Consolata Ndayishimiye and La Belle Maison

Some people might see losing their international development aid job due to civil unrest as a setback, but not Consolata Ndayishimiye. For this optimist, it presented opportunity. Seeing the suffering in her native Burundi − a land-locked nation ravaged by civil war sanctions − and driven by her mother’s example of hard work and commitment to success, Consolata took her USAID severance pay and founded La Belle Maison. The small interior decoration shop was the first in a string of businesses that today create economic activity and help women and underserved populations in Burundi change their lives for the better. “I decided to survive and help others live by creating employment,”the mother-of-five says simply.

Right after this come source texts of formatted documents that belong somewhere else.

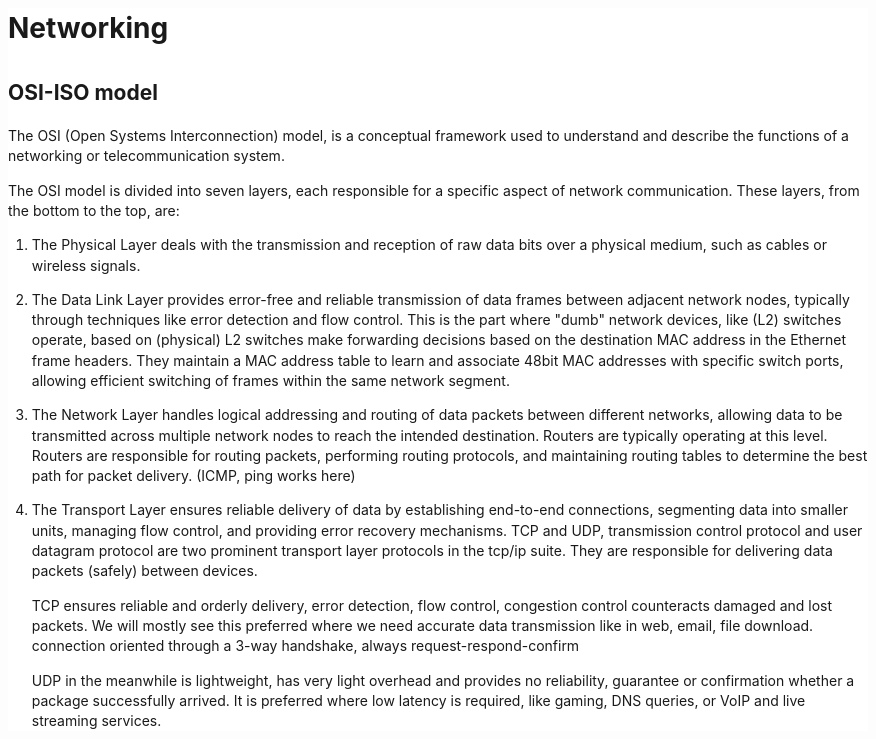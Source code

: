 # Networking

## OSI-ISO model

The OSI (Open Systems Interconnection) model, is a conceptual framework used to understand and describe 
the functions of a networking or telecommunication system. 

The OSI model is divided into seven layers, each responsible for a specific aspect of network communication. 
These layers, from the bottom to the top, are:

1. The Physical Layer deals with the transmission and reception of
   raw data bits over a physical medium, such as cables or wireless signals.


2. The Data Link Layer provides error-free and reliable transmission of
   data frames between adjacent network nodes, typically through techniques
   like error detection and flow control.
   This is the part where "dumb" network devices, like (L2) switches operate, based on
   (physical) L2 switches make forwarding decisions based on the destination MAC address
   in the Ethernet frame headers. They maintain a MAC address table to learn
   and associate 48bit MAC addresses with specific switch ports, allowing efficient
   switching of frames within the same network segment.


3. The Network Layer handles logical addressing and routing of data packets
   between different networks, allowing data to be transmitted across
   multiple network nodes to reach the intended destination.
   Routers are typically operating at this level.
   Routers are responsible for routing packets, performing
   routing protocols, and maintaining routing tables to determine
   the best path for packet delivery.
   (ICMP, ping works here)


4. The Transport Layer ensures reliable delivery of data by establishing
   end-to-end connections, segmenting data into smaller units, managing
   flow control, and providing error recovery mechanisms.
   TCP and UDP, transmission control protocol and user datagram protocol
   are two prominent transport layer protocols in the tcp/ip suite.
   They are responsible for delivering data packets (safely) between devices.

   TCP ensures reliable and orderly delivery, error detection, flow control, congestion control
   counteracts damaged and lost packets. 
   We will mostly see this preferred where we need accurate data transmission like in web, email, file download.
   connection oriented through a 3-way handshake, always request-respond-confirm

   UDP in the meanwhile is lightweight, has very light overhead and
   provides no reliability, guarantee or confirmation whether
   a package successfully arrived.
   It is preferred where low latency is required, like gaming, DNS queries, or VoIP and live streaming services.
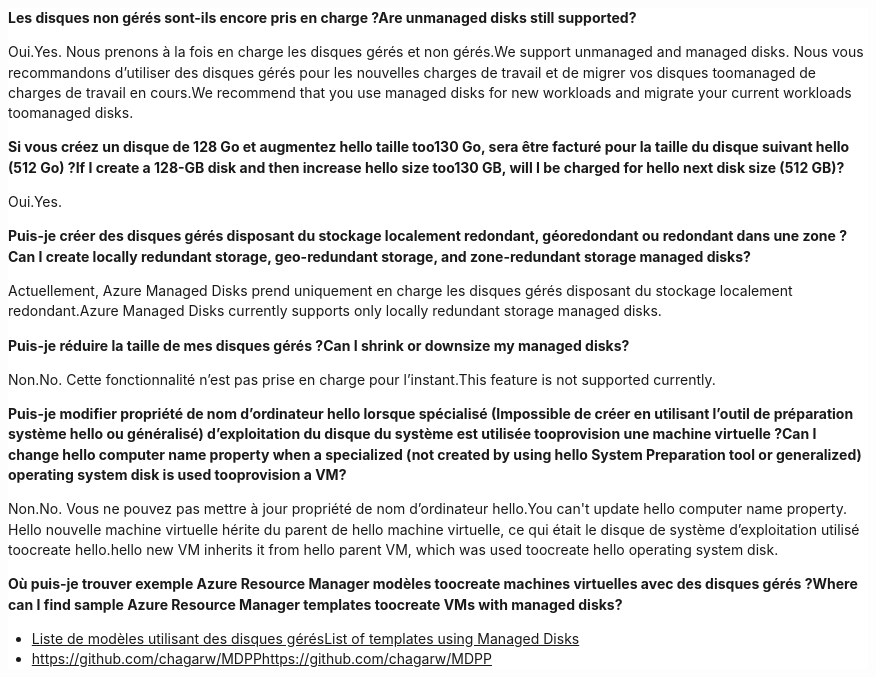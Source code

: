 <span data-ttu-id="4cd1d-162">**Les disques non gérés sont-ils encore pris en charge ?**</span><span class="sxs-lookup"><span data-stu-id="4cd1d-162">**Are unmanaged disks still supported?**</span></span>

<span data-ttu-id="4cd1d-163">Oui.</span><span class="sxs-lookup"><span data-stu-id="4cd1d-163">Yes.</span></span> <span data-ttu-id="4cd1d-164">Nous prenons à la fois en charge les disques gérés et non gérés.</span><span class="sxs-lookup"><span data-stu-id="4cd1d-164">We support unmanaged and managed disks.</span></span> <span data-ttu-id="4cd1d-165">Nous vous recommandons d’utiliser des disques gérés pour les nouvelles charges de travail et de migrer vos disques toomanaged de charges de travail en cours.</span><span class="sxs-lookup"><span data-stu-id="4cd1d-165">We recommend that you use managed disks for new workloads and migrate your current workloads toomanaged disks.</span></span>


<span data-ttu-id="4cd1d-166">**Si vous créez un disque de 128 Go et augmentez hello taille too130 Go, sera être facturé pour la taille du disque suivant hello (512 Go) ?**</span><span class="sxs-lookup"><span data-stu-id="4cd1d-166">**If I create a 128-GB disk and then increase hello size too130 GB, will I be charged for hello next disk size (512 GB)?**</span></span>

<span data-ttu-id="4cd1d-167">Oui.</span><span class="sxs-lookup"><span data-stu-id="4cd1d-167">Yes.</span></span>

<span data-ttu-id="4cd1d-168">**Puis-je créer des disques gérés disposant du stockage localement redondant, géoredondant ou redondant dans une zone ?**</span><span class="sxs-lookup"><span data-stu-id="4cd1d-168">**Can I create locally redundant storage, geo-redundant storage, and zone-redundant storage managed disks?**</span></span>

<span data-ttu-id="4cd1d-169">Actuellement, Azure Managed Disks prend uniquement en charge les disques gérés disposant du stockage localement redondant.</span><span class="sxs-lookup"><span data-stu-id="4cd1d-169">Azure Managed Disks currently supports only locally redundant storage managed disks.</span></span>

<span data-ttu-id="4cd1d-170">**Puis-je réduire la taille de mes disques gérés ?**</span><span class="sxs-lookup"><span data-stu-id="4cd1d-170">**Can I shrink or downsize my managed disks?**</span></span>

<span data-ttu-id="4cd1d-171">Non.</span><span class="sxs-lookup"><span data-stu-id="4cd1d-171">No.</span></span> <span data-ttu-id="4cd1d-172">Cette fonctionnalité n’est pas prise en charge pour l’instant.</span><span class="sxs-lookup"><span data-stu-id="4cd1d-172">This feature is not supported currently.</span></span> 

<span data-ttu-id="4cd1d-173">**Puis-je modifier propriété de nom d’ordinateur hello lorsque spécialisé (Impossible de créer en utilisant l’outil de préparation système hello ou généralisé) d’exploitation du disque du système est utilisée tooprovision une machine virtuelle ?**</span><span class="sxs-lookup"><span data-stu-id="4cd1d-173">**Can I change hello computer name property when a specialized (not created by using hello System Preparation tool or generalized) operating system disk is used tooprovision a VM?**</span></span>

<span data-ttu-id="4cd1d-174">Non.</span><span class="sxs-lookup"><span data-stu-id="4cd1d-174">No.</span></span> <span data-ttu-id="4cd1d-175">Vous ne pouvez pas mettre à jour propriété de nom d’ordinateur hello.</span><span class="sxs-lookup"><span data-stu-id="4cd1d-175">You can't update hello computer name property.</span></span> <span data-ttu-id="4cd1d-176">Hello nouvelle machine virtuelle hérite du parent de hello machine virtuelle, ce qui était le disque de système d’exploitation utilisé toocreate hello.</span><span class="sxs-lookup"><span data-stu-id="4cd1d-176">hello new VM inherits it from hello parent VM, which was used toocreate hello operating system disk.</span></span> 

<span data-ttu-id="4cd1d-177">**Où puis-je trouver exemple Azure Resource Manager modèles toocreate machines virtuelles avec des disques gérés ?**</span><span class="sxs-lookup"><span data-stu-id="4cd1d-177">**Where can I find sample Azure Resource Manager templates toocreate VMs with managed disks?**</span></span>
* [<span data-ttu-id="4cd1d-178">Liste de modèles utilisant des disques gérés</span><span class="sxs-lookup"><span data-stu-id="4cd1d-178">List of templates using Managed Disks</span></span>](https://github.com/Azure/azure-quickstart-templates/blob/master/managed-disk-support-list.md)
* <span data-ttu-id="4cd1d-179">https://github.com/chagarw/MDPP</span><span class="sxs-lookup"><span data-stu-id="4cd1d-179">https://github.com/chagarw/MDPP</span></span>
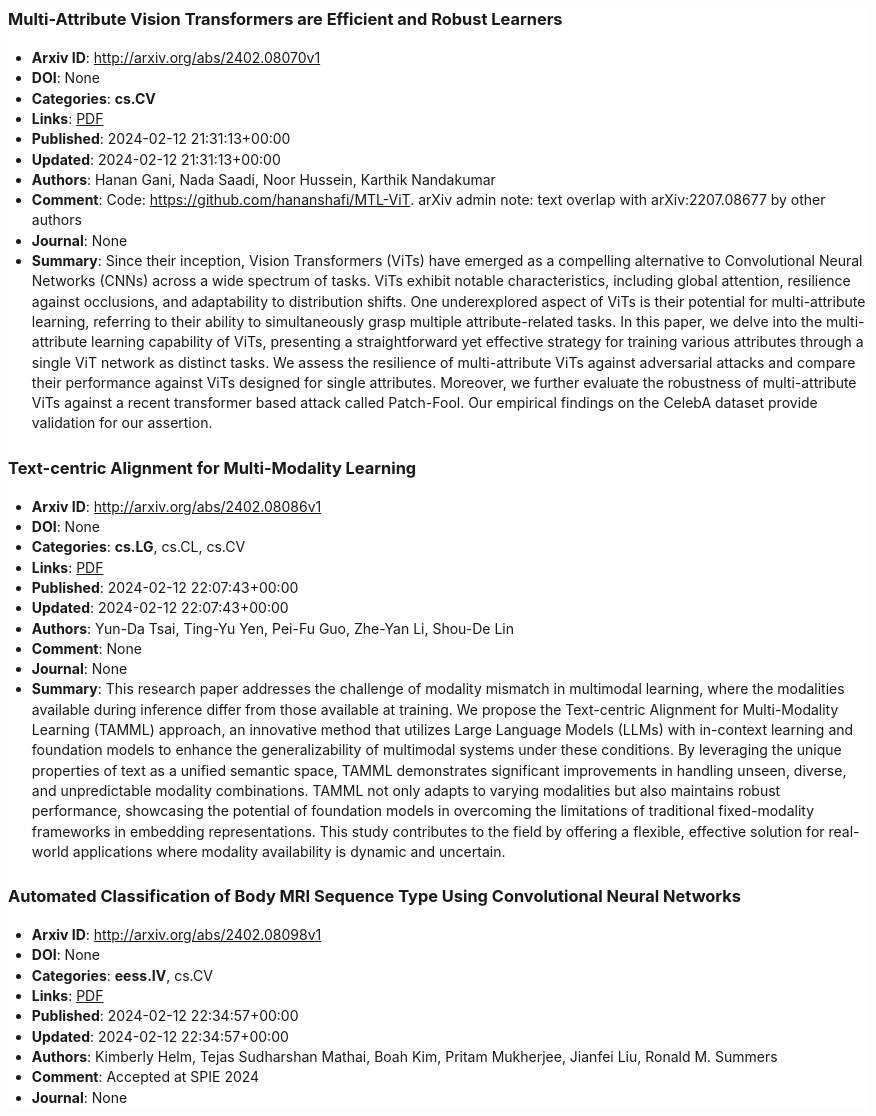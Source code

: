 

### Multi-Attribute Vision Transformers are Efficient and Robust Learners
- **Arxiv ID**: http://arxiv.org/abs/2402.08070v1
- **DOI**: None
- **Categories**: **cs.CV**
- **Links**: [PDF](http://arxiv.org/pdf/2402.08070v1)
- **Published**: 2024-02-12 21:31:13+00:00
- **Updated**: 2024-02-12 21:31:13+00:00
- **Authors**: Hanan Gani, Nada Saadi, Noor Hussein, Karthik Nandakumar
- **Comment**: Code: https://github.com/hananshafi/MTL-ViT. arXiv admin note: text
  overlap with arXiv:2207.08677 by other authors
- **Journal**: None
- **Summary**: Since their inception, Vision Transformers (ViTs) have emerged as a compelling alternative to Convolutional Neural Networks (CNNs) across a wide spectrum of tasks. ViTs exhibit notable characteristics, including global attention, resilience against occlusions, and adaptability to distribution shifts. One underexplored aspect of ViTs is their potential for multi-attribute learning, referring to their ability to simultaneously grasp multiple attribute-related tasks. In this paper, we delve into the multi-attribute learning capability of ViTs, presenting a straightforward yet effective strategy for training various attributes through a single ViT network as distinct tasks. We assess the resilience of multi-attribute ViTs against adversarial attacks and compare their performance against ViTs designed for single attributes. Moreover, we further evaluate the robustness of multi-attribute ViTs against a recent transformer based attack called Patch-Fool. Our empirical findings on the CelebA dataset provide validation for our assertion.



### Text-centric Alignment for Multi-Modality Learning
- **Arxiv ID**: http://arxiv.org/abs/2402.08086v1
- **DOI**: None
- **Categories**: **cs.LG**, cs.CL, cs.CV
- **Links**: [PDF](http://arxiv.org/pdf/2402.08086v1)
- **Published**: 2024-02-12 22:07:43+00:00
- **Updated**: 2024-02-12 22:07:43+00:00
- **Authors**: Yun-Da Tsai, Ting-Yu Yen, Pei-Fu Guo, Zhe-Yan Li, Shou-De Lin
- **Comment**: None
- **Journal**: None
- **Summary**: This research paper addresses the challenge of modality mismatch in multimodal learning, where the modalities available during inference differ from those available at training. We propose the Text-centric Alignment for Multi-Modality Learning (TAMML) approach, an innovative method that utilizes Large Language Models (LLMs) with in-context learning and foundation models to enhance the generalizability of multimodal systems under these conditions. By leveraging the unique properties of text as a unified semantic space, TAMML demonstrates significant improvements in handling unseen, diverse, and unpredictable modality combinations. TAMML not only adapts to varying modalities but also maintains robust performance, showcasing the potential of foundation models in overcoming the limitations of traditional fixed-modality frameworks in embedding representations. This study contributes to the field by offering a flexible, effective solution for real-world applications where modality availability is dynamic and uncertain.



### Automated Classification of Body MRI Sequence Type Using Convolutional Neural Networks
- **Arxiv ID**: http://arxiv.org/abs/2402.08098v1
- **DOI**: None
- **Categories**: **eess.IV**, cs.CV
- **Links**: [PDF](http://arxiv.org/pdf/2402.08098v1)
- **Published**: 2024-02-12 22:34:57+00:00
- **Updated**: 2024-02-12 22:34:57+00:00
- **Authors**: Kimberly Helm, Tejas Sudharshan Mathai, Boah Kim, Pritam Mukherjee, Jianfei Liu, Ronald M. Summers
- **Comment**: Accepted at SPIE 2024
- **Journal**: None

Founded in 1998 with just four employees and funding from her final cheque as a financial officer for the US Development Aid Agency, La Belle Maison or “The Beautiful House”, has grown despite the challenges of civil war, economic turmoil, and local distrust of business. The interior design firm recently opened a big showroom. Consolata’s company also owns and rents out both residential buildings and launched Barbecue, a restaurant specializing in Burundi’s famous grilled meats that is frequented by expats seeking good food in Bujumbura. Since 2014, the restaurant has been expanded to offer accommodation. Another asset is Kahawa Link Company (Kalico), a social enterprise she co-founded with a fellow entrepreneur, which supports rural women farmers in becoming coffee farmers. With over 40 permanent employees and 100 seasonal employees, Kalico supervises all stages of the coffee-producing process and gets Burundi’s coffee into international markets. Consolata also owns her own ‘Izere (Hope) speciality coffee’ a premium roasted coffee that she recently introduced to the market. “It’s important that everyone understands that the private sector is really the engine of development, that this is not just a slogan,” Consolata explains.

Consolata’s accomplishments don’t end with founding multiple successful businesses. She’s an economic powerhouse who’s been described by Patricia Moller, previous US Ambassador to Burundi, as a “force of nature.” With Moller’s backing, she made a bid for the presidency of the Federal Chamber of Commerce and Industry in Burundi and won, becoming the first woman to hold that position. She also served as the President of the East African Business Council (EACB), where one of her best moments was “signing a US$1,000,000 business partnership between the EACB and Trademark East Africa. “That,” she recalls with a smile, “was a good day.”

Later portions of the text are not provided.